What to work on
Within the listing below, give again exactly the lines between the one containing "- Yes, final" and the one containing "- Type letters", inclusive, pictures left aside.

┌────────

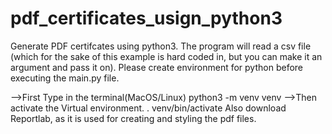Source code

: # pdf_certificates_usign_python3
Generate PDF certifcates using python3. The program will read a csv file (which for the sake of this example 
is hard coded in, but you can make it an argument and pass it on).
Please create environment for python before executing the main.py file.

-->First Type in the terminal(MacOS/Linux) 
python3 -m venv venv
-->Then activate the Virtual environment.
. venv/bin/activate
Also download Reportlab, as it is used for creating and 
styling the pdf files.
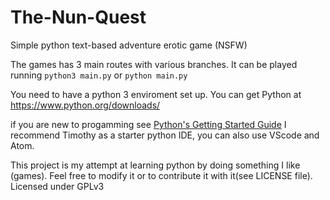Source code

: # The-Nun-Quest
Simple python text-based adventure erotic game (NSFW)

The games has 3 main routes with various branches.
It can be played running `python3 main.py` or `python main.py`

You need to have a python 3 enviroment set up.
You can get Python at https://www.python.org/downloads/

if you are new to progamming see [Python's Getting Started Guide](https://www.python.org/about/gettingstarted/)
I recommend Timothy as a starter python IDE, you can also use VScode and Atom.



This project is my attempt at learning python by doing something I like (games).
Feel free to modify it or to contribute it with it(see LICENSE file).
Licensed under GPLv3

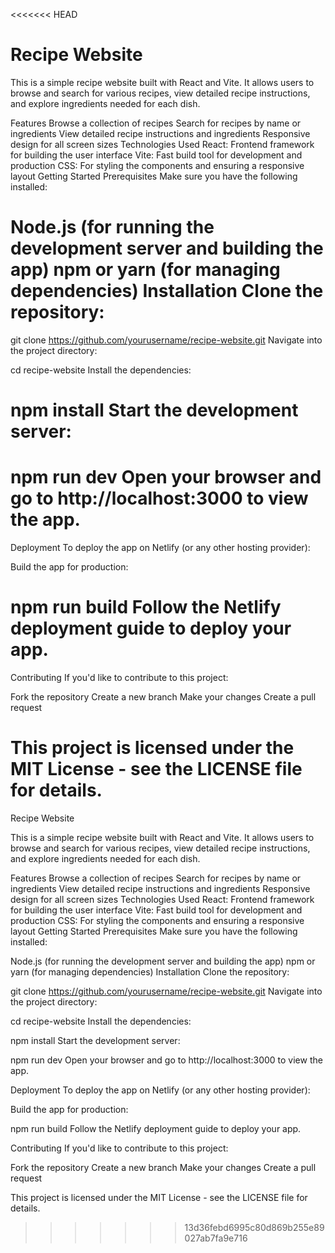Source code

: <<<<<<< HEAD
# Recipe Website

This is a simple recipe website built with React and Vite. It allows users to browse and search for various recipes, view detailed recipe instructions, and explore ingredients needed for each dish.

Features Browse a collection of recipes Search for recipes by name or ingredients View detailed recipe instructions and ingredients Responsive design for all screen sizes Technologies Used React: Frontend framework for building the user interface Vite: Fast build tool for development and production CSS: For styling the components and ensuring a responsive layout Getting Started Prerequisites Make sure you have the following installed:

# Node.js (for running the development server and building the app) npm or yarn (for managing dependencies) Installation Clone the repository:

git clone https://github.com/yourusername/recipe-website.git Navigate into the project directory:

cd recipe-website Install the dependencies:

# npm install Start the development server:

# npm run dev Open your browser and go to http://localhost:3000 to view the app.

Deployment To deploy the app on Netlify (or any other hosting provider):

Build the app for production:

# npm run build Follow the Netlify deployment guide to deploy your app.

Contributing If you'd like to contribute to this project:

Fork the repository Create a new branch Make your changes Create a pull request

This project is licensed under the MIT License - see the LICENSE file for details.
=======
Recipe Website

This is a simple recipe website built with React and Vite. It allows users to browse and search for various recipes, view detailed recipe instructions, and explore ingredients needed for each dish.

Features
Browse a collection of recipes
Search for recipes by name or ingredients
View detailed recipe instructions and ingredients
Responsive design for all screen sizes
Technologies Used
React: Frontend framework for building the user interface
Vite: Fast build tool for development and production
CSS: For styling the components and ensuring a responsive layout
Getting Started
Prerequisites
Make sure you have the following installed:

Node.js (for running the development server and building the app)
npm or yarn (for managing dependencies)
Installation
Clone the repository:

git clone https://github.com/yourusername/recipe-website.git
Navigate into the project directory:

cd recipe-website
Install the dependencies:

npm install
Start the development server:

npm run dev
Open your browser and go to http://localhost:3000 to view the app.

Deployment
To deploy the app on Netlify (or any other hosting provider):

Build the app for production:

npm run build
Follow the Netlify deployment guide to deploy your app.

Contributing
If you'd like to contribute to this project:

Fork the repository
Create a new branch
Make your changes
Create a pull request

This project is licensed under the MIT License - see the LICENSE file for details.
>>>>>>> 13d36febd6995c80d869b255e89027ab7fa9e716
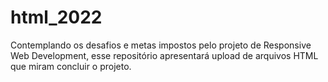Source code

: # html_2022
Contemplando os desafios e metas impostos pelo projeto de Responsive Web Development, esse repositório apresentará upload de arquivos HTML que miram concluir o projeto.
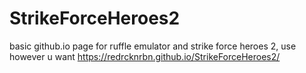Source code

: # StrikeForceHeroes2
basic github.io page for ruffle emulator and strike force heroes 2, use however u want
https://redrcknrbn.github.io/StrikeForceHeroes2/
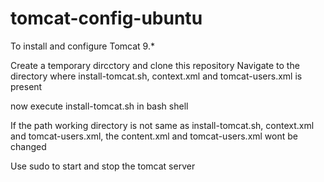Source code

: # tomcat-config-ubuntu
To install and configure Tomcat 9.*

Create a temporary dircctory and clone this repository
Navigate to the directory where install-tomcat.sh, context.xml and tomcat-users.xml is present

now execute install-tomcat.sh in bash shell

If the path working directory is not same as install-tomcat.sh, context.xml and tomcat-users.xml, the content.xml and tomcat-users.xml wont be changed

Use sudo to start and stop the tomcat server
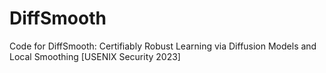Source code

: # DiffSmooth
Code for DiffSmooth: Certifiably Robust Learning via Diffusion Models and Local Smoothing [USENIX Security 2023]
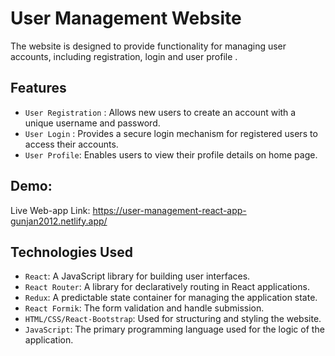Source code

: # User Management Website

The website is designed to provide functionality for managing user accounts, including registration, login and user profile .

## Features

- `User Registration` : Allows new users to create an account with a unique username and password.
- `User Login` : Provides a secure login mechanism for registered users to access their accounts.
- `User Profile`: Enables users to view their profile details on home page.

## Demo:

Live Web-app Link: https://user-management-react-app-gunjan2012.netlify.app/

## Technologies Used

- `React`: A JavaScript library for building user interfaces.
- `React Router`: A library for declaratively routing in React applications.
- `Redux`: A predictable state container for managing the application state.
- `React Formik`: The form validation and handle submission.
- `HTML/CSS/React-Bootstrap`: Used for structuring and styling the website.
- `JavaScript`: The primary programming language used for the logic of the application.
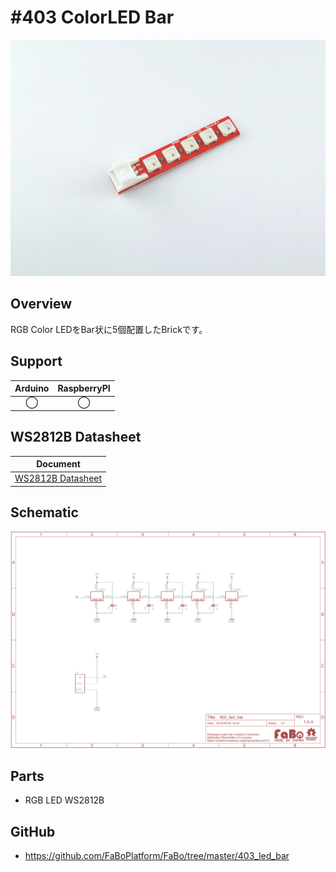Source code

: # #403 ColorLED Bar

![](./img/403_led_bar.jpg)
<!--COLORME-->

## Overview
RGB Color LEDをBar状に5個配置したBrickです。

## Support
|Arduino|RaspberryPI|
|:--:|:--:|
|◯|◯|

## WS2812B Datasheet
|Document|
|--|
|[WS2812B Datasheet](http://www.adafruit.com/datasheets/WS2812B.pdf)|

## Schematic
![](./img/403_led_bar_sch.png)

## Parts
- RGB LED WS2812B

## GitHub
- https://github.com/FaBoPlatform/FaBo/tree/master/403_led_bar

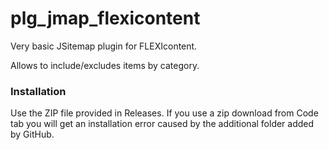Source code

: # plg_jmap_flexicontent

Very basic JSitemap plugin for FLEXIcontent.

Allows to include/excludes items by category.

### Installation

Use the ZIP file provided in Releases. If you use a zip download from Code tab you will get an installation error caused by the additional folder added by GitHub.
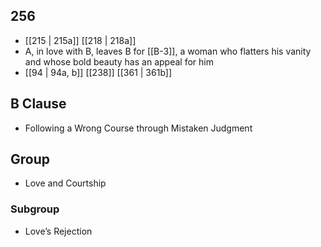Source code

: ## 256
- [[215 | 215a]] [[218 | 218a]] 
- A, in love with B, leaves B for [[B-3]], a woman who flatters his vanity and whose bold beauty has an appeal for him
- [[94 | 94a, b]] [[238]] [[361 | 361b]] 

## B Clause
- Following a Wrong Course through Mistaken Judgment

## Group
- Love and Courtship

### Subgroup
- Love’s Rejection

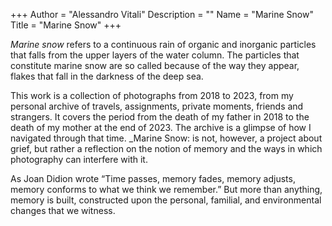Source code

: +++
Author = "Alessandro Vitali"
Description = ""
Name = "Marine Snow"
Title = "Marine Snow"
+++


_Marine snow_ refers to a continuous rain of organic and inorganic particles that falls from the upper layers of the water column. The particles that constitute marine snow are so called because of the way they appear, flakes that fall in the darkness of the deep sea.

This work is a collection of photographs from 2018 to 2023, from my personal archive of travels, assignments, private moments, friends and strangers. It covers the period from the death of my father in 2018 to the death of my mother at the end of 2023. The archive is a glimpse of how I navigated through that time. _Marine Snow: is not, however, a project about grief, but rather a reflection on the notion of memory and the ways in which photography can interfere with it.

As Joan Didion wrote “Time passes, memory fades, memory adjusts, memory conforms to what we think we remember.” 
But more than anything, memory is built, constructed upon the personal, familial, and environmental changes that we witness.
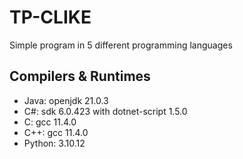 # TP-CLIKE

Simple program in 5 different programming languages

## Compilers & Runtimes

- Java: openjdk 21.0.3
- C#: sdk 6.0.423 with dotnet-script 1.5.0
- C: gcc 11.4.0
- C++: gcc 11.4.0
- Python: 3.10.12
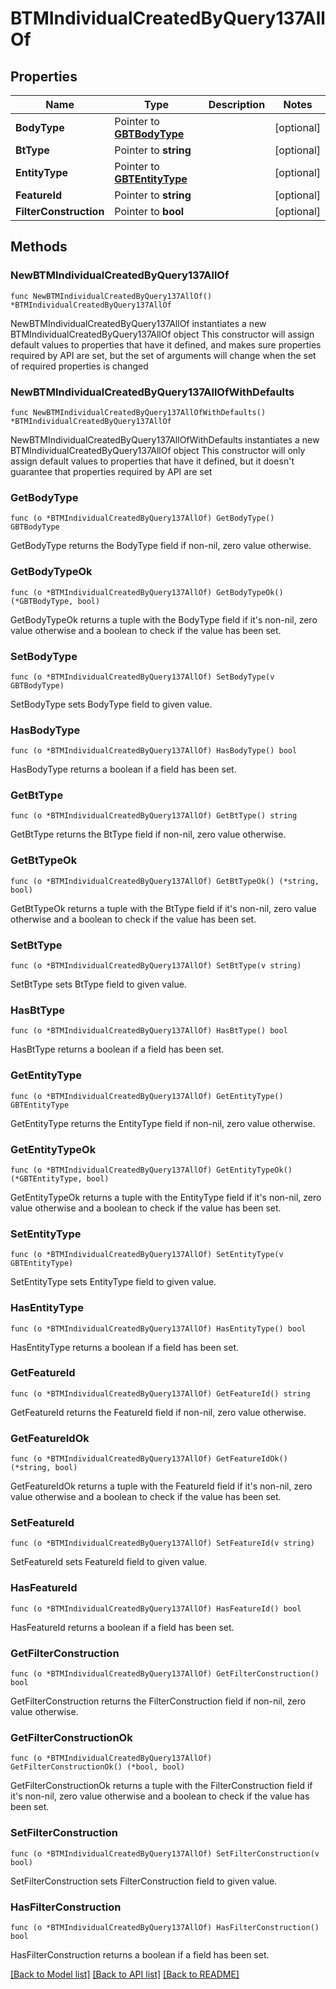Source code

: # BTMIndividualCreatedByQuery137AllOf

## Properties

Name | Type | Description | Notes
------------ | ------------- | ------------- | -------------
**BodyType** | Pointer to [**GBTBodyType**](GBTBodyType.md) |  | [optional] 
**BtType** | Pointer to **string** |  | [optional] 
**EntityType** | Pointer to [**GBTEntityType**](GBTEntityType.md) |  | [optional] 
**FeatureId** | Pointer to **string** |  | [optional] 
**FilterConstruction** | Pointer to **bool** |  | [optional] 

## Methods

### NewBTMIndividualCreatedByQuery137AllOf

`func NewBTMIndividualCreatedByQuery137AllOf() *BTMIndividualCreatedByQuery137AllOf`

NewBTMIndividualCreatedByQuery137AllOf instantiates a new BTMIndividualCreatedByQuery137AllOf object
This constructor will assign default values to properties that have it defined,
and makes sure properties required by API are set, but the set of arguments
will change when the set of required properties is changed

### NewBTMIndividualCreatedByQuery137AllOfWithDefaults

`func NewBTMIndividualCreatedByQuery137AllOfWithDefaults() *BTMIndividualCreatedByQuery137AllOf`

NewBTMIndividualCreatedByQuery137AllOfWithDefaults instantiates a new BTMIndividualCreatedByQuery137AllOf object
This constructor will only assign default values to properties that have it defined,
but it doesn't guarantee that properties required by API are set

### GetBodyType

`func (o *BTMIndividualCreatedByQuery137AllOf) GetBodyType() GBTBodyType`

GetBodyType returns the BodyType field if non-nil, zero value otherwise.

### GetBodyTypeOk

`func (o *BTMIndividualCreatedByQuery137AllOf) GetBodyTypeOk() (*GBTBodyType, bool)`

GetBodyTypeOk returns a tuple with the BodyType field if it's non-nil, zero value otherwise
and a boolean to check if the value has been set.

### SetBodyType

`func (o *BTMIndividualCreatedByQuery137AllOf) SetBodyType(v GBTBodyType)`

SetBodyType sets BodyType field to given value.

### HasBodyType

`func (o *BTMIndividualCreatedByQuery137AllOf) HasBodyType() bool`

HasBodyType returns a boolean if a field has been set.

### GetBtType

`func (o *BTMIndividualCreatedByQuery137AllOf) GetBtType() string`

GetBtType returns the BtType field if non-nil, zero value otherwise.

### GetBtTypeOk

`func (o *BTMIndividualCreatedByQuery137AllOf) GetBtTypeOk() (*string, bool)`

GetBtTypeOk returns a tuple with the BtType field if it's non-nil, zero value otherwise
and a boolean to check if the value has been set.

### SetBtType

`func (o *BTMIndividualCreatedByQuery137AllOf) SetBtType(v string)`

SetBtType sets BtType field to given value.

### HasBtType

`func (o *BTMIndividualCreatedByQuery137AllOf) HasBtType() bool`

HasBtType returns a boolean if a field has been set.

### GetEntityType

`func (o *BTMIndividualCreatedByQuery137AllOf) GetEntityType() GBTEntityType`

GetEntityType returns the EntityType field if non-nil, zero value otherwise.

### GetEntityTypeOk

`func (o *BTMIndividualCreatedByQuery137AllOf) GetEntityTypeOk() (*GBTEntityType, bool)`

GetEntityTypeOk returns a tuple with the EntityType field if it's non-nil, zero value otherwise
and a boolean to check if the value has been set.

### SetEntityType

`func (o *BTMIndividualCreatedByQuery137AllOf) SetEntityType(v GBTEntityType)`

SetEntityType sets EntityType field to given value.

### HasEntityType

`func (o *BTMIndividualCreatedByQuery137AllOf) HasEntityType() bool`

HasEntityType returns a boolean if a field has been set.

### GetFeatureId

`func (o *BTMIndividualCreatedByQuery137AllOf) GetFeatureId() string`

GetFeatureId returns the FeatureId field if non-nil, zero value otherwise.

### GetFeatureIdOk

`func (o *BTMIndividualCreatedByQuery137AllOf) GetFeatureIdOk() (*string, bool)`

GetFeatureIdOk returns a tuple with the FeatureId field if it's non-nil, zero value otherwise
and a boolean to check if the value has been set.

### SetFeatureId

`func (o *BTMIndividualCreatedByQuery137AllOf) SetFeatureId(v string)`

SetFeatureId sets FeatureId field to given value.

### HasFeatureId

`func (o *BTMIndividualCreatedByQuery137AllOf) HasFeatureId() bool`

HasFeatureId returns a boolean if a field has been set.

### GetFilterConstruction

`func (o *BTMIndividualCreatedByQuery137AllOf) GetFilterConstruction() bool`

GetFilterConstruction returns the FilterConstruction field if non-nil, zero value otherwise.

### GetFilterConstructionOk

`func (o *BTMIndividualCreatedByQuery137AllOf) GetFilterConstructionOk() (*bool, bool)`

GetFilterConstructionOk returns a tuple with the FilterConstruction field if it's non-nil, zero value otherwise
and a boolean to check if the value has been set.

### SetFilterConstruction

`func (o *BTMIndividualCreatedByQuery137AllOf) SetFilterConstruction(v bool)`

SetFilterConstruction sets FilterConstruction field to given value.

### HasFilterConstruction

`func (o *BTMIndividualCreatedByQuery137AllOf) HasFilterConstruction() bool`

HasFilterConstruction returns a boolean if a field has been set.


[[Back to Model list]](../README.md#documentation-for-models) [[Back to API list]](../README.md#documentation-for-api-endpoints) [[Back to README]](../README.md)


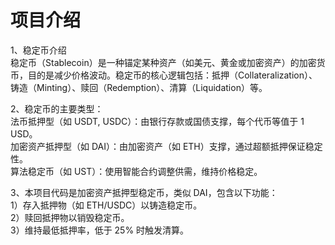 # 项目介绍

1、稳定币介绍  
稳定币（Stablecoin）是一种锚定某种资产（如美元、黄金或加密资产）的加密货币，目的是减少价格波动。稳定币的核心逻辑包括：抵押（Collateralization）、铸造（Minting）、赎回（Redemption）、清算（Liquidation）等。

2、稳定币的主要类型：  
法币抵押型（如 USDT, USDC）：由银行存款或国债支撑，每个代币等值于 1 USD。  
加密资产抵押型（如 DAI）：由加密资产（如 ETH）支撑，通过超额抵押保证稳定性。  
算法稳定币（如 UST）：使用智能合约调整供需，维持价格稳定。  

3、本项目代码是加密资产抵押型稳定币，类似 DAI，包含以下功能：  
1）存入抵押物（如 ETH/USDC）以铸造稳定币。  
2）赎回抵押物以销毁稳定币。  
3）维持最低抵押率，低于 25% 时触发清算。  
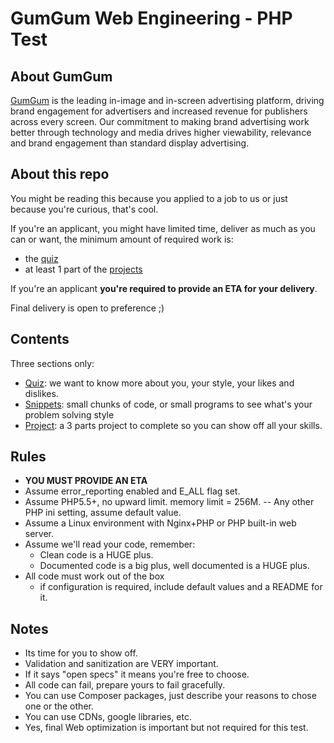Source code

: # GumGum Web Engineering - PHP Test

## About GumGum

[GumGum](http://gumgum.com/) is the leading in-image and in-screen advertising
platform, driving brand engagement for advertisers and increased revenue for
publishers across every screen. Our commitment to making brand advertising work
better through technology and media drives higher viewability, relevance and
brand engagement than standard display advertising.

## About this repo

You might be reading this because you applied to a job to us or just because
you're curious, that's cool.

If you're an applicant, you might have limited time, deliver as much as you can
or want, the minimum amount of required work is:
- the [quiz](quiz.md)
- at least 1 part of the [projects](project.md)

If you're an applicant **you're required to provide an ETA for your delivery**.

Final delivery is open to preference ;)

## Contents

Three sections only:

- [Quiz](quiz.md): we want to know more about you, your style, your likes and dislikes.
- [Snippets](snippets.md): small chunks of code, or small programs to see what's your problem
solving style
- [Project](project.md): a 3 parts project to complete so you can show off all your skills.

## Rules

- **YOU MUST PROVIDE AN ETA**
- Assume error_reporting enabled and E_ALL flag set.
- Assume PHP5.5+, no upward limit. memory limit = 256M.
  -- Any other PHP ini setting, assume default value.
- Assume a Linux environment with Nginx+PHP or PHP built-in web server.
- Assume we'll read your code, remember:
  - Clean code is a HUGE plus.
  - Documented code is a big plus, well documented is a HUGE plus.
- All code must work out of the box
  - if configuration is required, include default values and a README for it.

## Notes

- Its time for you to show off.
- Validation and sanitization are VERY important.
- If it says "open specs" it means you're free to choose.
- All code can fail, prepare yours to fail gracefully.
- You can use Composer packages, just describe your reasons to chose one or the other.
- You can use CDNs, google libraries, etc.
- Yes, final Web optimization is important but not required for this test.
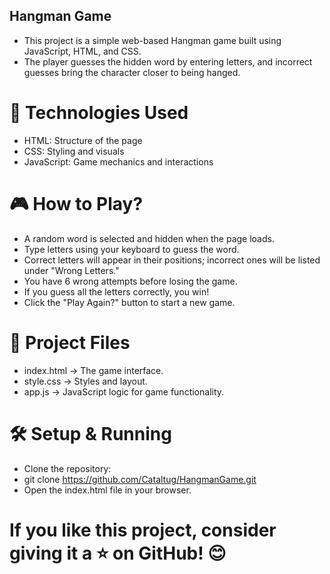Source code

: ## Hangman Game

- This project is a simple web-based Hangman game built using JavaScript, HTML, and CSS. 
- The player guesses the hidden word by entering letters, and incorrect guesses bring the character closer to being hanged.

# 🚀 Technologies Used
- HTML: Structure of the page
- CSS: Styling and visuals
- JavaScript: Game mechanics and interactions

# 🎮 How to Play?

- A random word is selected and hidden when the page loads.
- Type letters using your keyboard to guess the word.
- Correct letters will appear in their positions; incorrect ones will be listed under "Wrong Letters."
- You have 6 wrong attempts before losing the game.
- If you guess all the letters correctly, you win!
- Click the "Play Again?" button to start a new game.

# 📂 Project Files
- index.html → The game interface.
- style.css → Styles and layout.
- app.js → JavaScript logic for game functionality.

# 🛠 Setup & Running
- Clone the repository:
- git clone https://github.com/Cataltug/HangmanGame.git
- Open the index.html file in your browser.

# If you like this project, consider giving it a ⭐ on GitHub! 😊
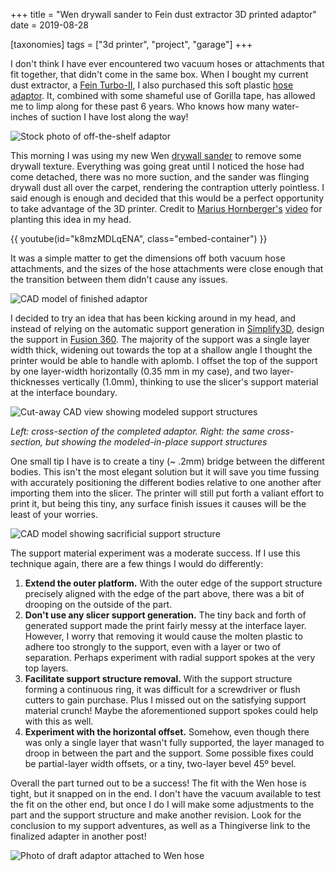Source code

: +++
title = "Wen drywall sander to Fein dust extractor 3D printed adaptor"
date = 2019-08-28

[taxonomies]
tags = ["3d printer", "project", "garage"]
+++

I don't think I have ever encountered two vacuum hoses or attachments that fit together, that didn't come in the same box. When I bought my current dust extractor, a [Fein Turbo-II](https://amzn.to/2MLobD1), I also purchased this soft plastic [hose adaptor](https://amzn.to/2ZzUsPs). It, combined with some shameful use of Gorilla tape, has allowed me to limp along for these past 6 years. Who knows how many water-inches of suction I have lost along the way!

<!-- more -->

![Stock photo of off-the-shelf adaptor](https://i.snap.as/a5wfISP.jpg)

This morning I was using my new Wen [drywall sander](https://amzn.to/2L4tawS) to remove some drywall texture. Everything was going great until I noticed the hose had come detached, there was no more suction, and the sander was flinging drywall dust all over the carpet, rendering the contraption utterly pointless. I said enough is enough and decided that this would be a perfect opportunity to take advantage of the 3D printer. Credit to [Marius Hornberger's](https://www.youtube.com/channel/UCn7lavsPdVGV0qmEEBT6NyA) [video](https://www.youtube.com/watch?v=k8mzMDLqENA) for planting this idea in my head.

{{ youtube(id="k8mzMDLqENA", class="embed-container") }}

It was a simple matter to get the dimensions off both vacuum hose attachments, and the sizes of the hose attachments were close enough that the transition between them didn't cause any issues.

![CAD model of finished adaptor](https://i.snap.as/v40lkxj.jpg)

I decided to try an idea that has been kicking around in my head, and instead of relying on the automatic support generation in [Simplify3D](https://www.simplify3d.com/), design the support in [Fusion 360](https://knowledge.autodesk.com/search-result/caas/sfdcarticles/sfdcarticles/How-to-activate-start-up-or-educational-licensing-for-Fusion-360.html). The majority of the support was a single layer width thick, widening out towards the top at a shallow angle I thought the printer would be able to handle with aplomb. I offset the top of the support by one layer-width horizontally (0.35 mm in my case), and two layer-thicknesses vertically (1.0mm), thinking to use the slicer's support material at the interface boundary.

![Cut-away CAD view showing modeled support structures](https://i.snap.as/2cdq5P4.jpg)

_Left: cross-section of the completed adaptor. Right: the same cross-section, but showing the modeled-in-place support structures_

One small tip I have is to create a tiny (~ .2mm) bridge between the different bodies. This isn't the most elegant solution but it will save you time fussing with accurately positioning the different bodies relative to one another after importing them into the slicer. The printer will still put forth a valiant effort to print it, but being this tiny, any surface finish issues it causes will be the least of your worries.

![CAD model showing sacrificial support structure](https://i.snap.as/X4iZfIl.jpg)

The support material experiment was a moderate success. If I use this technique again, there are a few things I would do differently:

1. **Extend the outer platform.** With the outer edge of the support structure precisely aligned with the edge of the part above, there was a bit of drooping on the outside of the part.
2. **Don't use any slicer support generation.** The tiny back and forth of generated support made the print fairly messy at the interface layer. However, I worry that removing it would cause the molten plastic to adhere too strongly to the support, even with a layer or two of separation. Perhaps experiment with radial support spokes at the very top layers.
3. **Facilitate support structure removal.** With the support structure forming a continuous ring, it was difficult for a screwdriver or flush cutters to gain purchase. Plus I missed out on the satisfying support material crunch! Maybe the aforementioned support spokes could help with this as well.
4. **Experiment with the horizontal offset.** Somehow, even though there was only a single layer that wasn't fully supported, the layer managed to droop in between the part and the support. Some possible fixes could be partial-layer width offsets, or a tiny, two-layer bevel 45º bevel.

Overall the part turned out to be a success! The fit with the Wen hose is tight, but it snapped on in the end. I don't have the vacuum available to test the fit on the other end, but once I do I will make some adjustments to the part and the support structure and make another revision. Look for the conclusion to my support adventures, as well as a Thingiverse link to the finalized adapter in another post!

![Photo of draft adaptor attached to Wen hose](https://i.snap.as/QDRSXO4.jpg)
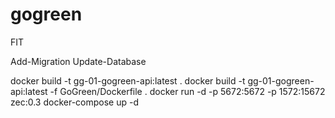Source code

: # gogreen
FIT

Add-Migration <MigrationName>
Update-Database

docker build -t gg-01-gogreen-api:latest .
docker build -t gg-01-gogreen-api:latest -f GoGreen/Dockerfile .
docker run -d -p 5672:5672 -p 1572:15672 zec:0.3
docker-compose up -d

└────────

Written answer
- Yes, final Web optimization is important but not required for this test.
Source code

: ## Hangman Game

- This project is a simple web-based Hangman game built using JavaScript, HTML, and CSS. 
- The player guesses the hidden word by entering letters, and incorrect guesses bring the character closer to being hanged.

# 🚀 Technologies Used
- HTML: Structure of the page
- CSS: Styling and visuals
- JavaScript: Game mechanics and interactions

# 🎮 How to Play?

- A random word is selected and hidden when the page loads.
- Type letters using your keyboard to guess the word.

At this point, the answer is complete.